Brief - Copy nothing from the entries below except the lines from the one containing "2. If you're" through the one containing "Coming soon", and copy those exactly.

Information provided -
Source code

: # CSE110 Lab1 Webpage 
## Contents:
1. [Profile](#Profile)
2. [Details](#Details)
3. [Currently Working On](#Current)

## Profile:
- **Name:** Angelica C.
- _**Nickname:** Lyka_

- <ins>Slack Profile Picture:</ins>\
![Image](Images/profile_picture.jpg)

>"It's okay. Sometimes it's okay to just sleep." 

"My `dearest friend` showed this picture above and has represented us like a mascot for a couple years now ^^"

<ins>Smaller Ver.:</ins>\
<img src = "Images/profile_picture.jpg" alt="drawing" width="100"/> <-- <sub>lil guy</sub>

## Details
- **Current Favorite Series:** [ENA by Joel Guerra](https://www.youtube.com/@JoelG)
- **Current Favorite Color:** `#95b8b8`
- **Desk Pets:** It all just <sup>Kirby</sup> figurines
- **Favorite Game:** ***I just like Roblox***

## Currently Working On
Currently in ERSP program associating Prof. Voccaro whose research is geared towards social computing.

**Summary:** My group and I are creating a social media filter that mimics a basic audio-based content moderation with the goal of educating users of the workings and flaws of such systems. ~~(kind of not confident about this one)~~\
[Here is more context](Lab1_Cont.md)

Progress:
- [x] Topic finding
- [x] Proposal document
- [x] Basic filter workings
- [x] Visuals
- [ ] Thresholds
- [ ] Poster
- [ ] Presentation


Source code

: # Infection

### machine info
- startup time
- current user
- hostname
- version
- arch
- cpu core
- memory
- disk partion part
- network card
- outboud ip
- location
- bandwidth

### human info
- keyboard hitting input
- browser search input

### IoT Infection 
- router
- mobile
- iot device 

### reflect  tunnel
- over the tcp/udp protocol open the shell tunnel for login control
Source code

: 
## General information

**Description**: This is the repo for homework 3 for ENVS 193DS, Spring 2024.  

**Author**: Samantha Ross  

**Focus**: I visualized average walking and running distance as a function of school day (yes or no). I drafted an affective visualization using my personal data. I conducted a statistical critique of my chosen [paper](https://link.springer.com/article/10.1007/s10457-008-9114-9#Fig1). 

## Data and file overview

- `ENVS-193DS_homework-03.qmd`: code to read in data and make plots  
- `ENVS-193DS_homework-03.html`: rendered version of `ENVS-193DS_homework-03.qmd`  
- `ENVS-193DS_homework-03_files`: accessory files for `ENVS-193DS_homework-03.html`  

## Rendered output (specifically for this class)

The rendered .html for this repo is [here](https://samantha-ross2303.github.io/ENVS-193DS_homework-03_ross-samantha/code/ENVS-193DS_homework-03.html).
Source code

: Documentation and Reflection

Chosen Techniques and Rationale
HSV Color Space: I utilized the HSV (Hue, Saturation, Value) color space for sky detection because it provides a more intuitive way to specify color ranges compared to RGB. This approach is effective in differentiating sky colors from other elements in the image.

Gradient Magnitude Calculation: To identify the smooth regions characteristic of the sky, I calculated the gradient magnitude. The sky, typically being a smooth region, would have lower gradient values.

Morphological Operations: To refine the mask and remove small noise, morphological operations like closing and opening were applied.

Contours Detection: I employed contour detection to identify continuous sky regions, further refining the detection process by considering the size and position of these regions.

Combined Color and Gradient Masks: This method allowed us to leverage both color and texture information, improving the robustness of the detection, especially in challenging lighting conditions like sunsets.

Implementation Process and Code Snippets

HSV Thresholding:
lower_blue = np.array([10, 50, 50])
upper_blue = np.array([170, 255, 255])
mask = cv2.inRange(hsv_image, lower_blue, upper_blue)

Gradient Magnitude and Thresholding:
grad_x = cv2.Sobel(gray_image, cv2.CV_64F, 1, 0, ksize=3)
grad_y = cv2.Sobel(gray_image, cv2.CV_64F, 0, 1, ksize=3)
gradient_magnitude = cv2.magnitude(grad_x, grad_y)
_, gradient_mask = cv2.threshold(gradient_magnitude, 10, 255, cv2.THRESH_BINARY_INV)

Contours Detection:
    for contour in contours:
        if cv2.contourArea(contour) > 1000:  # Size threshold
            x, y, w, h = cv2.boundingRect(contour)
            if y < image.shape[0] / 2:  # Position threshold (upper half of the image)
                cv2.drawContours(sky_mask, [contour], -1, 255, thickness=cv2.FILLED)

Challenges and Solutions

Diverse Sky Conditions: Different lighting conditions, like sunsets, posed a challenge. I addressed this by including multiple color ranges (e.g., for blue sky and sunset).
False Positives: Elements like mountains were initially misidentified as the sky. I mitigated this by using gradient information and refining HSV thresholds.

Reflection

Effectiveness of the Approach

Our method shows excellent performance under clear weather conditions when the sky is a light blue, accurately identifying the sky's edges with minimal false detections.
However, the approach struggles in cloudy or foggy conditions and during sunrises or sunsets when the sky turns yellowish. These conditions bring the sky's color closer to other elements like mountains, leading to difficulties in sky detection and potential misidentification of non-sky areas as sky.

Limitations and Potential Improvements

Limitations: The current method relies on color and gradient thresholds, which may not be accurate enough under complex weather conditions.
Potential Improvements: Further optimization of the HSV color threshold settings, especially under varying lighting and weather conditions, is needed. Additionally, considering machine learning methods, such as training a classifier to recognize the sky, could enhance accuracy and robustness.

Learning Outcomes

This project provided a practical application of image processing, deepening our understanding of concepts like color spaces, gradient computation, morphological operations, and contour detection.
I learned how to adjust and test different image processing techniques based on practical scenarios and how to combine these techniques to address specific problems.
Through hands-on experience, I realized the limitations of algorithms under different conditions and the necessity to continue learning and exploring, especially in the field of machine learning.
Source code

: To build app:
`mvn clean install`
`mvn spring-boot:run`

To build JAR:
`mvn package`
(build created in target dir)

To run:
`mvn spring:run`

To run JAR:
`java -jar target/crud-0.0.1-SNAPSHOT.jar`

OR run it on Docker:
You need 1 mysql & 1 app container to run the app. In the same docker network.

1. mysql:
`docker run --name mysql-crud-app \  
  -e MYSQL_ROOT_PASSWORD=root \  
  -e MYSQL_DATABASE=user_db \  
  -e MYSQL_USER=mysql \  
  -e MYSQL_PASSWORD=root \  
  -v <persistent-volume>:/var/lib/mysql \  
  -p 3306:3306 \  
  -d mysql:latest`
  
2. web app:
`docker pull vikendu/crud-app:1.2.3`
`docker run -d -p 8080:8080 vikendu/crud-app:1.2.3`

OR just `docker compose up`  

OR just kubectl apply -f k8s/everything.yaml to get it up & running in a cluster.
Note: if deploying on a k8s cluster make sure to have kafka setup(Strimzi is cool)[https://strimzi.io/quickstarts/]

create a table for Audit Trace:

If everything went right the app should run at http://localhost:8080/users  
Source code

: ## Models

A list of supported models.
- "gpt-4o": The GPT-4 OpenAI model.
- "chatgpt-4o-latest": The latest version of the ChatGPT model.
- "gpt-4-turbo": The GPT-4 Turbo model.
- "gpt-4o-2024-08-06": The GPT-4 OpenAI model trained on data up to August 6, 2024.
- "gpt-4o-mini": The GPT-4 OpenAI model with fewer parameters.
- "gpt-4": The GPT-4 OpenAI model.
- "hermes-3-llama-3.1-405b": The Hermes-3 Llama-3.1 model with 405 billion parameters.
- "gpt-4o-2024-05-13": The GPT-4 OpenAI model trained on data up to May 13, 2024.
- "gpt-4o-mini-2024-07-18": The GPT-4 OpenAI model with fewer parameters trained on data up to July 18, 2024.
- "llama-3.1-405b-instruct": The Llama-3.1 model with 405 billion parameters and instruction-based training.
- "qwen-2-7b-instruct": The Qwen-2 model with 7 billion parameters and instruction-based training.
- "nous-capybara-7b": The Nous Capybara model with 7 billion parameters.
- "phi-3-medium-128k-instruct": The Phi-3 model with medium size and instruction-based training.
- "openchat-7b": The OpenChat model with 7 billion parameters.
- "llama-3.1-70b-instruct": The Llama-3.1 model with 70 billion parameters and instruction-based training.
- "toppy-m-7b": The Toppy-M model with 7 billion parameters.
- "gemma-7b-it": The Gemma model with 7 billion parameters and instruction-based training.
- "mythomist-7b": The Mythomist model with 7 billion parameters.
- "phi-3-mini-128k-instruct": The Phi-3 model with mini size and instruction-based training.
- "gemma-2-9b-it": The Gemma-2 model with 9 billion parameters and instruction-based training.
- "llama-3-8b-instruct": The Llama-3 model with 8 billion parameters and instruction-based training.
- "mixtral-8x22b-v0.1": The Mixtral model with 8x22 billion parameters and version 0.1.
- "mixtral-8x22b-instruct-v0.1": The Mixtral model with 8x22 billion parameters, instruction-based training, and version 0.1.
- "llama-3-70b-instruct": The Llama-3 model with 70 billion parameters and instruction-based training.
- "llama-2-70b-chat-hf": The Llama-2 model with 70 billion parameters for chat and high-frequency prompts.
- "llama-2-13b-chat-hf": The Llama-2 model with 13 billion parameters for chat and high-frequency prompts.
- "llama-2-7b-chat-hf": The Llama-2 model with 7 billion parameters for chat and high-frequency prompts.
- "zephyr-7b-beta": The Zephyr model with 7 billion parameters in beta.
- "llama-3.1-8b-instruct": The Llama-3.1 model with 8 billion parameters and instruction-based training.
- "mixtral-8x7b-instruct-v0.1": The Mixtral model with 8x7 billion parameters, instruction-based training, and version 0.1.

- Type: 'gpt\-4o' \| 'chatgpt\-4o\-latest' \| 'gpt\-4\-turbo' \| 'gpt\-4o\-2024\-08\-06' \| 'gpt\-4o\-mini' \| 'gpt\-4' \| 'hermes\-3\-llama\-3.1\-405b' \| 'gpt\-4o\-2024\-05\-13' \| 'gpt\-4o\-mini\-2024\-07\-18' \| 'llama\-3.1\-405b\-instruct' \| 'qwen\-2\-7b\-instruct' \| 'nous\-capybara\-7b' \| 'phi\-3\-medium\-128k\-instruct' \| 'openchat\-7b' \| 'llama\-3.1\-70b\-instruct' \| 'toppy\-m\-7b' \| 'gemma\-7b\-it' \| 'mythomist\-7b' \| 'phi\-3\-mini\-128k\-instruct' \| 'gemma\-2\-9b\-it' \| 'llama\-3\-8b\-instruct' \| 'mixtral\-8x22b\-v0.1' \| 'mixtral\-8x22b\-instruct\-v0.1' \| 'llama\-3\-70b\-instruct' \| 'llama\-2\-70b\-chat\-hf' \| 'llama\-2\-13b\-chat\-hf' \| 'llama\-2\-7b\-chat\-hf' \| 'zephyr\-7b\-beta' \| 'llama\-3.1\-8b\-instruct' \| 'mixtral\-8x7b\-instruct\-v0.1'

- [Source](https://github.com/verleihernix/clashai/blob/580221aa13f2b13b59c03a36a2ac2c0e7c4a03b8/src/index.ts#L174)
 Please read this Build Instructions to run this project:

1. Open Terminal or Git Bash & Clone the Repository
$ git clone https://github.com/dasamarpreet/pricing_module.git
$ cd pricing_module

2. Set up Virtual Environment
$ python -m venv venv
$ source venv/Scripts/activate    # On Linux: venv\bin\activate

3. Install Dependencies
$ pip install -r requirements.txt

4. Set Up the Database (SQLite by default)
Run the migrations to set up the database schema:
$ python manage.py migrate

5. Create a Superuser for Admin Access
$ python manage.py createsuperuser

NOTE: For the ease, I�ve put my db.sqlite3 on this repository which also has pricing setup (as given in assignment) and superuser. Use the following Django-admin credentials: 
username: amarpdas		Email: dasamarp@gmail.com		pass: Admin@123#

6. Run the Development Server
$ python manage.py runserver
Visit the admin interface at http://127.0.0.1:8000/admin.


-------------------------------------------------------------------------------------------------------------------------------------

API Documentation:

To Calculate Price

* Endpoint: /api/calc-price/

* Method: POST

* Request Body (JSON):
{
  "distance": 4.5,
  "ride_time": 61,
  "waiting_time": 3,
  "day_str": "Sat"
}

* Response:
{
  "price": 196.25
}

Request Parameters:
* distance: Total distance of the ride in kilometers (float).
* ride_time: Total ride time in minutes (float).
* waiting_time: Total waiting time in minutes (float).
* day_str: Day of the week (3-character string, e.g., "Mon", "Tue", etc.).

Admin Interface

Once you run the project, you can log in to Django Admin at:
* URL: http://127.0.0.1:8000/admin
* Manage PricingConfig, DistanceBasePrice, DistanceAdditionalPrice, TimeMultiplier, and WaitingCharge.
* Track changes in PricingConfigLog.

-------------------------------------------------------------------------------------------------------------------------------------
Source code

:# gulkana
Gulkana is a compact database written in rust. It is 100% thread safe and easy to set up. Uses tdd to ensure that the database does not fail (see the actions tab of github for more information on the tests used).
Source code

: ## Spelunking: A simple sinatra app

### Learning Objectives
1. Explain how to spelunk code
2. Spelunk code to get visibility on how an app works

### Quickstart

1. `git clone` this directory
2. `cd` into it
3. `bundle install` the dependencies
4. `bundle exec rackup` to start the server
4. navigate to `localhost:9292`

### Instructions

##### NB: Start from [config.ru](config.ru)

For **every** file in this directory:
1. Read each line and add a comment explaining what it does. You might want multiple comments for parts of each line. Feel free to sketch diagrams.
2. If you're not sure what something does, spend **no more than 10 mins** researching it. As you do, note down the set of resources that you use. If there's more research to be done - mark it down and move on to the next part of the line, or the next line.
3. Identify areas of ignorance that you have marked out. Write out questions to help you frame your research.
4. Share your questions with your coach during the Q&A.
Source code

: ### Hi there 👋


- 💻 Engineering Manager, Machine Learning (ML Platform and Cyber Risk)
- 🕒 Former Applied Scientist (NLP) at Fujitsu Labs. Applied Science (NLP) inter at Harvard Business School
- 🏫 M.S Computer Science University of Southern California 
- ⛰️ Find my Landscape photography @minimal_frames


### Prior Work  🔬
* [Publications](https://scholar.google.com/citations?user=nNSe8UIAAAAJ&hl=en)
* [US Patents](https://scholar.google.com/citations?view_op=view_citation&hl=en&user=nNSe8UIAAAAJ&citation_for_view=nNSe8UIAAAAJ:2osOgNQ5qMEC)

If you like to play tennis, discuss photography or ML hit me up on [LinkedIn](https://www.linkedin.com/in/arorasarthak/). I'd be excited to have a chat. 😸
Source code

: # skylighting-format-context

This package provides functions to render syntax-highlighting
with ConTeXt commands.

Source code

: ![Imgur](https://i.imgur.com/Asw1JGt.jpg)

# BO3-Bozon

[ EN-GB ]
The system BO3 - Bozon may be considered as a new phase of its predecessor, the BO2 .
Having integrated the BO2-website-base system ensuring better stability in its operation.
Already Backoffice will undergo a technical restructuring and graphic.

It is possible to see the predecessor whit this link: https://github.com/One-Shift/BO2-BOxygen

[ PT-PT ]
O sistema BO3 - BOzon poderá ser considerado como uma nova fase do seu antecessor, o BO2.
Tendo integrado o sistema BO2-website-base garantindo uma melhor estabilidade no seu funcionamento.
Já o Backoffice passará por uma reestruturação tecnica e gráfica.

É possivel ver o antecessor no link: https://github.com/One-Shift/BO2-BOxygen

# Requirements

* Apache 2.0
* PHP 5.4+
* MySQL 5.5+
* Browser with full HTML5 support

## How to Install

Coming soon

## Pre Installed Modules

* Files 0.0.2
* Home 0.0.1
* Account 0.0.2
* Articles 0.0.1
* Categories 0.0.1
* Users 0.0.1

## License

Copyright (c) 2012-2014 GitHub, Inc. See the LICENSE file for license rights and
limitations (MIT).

Exercise solution -
2. If you're not sure what something does, spend **no more than 10 mins** researching it. As you do, note down the set of resources that you use. If there's more research to be done - mark it down and move on to the next part of the line, or the next line.
3. Identify areas of ignorance that you have marked out. Write out questions to help you frame your research.
4. Share your questions with your coach during the Q&A.
Source code

: ### Hi there 👋


- 💻 Engineering Manager, Machine Learning (ML Platform and Cyber Risk)
- 🕒 Former Applied Scientist (NLP) at Fujitsu Labs. Applied Science (NLP) inter at Harvard Business School
- 🏫 M.S Computer Science University of Southern California 
- ⛰️ Find my Landscape photography @minimal_frames


### Prior Work  🔬
* [Publications](https://scholar.google.com/citations?user=nNSe8UIAAAAJ&hl=en)
* [US Patents](https://scholar.google.com/citations?view_op=view_citation&hl=en&user=nNSe8UIAAAAJ&citation_for_view=nNSe8UIAAAAJ:2osOgNQ5qMEC)

If you like to play tennis, discuss photography or ML hit me up on [LinkedIn](https://www.linkedin.com/in/arorasarthak/). I'd be excited to have a chat. 😸
Source code

: # skylighting-format-context

This package provides functions to render syntax-highlighting
with ConTeXt commands.

Source code

: ![Imgur](https://i.imgur.com/Asw1JGt.jpg)

# BO3-Bozon

[ EN-GB ]
The system BO3 - Bozon may be considered as a new phase of its predecessor, the BO2 .
Having integrated the BO2-website-base system ensuring better stability in its operation.
Already Backoffice will undergo a technical restructuring and graphic.

It is possible to see the predecessor whit this link: https://github.com/One-Shift/BO2-BOxygen

[ PT-PT ]
O sistema BO3 - BOzon poderá ser considerado como uma nova fase do seu antecessor, o BO2.
Tendo integrado o sistema BO2-website-base garantindo uma melhor estabilidade no seu funcionamento.
Já o Backoffice passará por uma reestruturação tecnica e gráfica.

É possivel ver o antecessor no link: https://github.com/One-Shift/BO2-BOxygen

# Requirements

* Apache 2.0
* PHP 5.4+
* MySQL 5.5+
* Browser with full HTML5 support

## How to Install

Coming soon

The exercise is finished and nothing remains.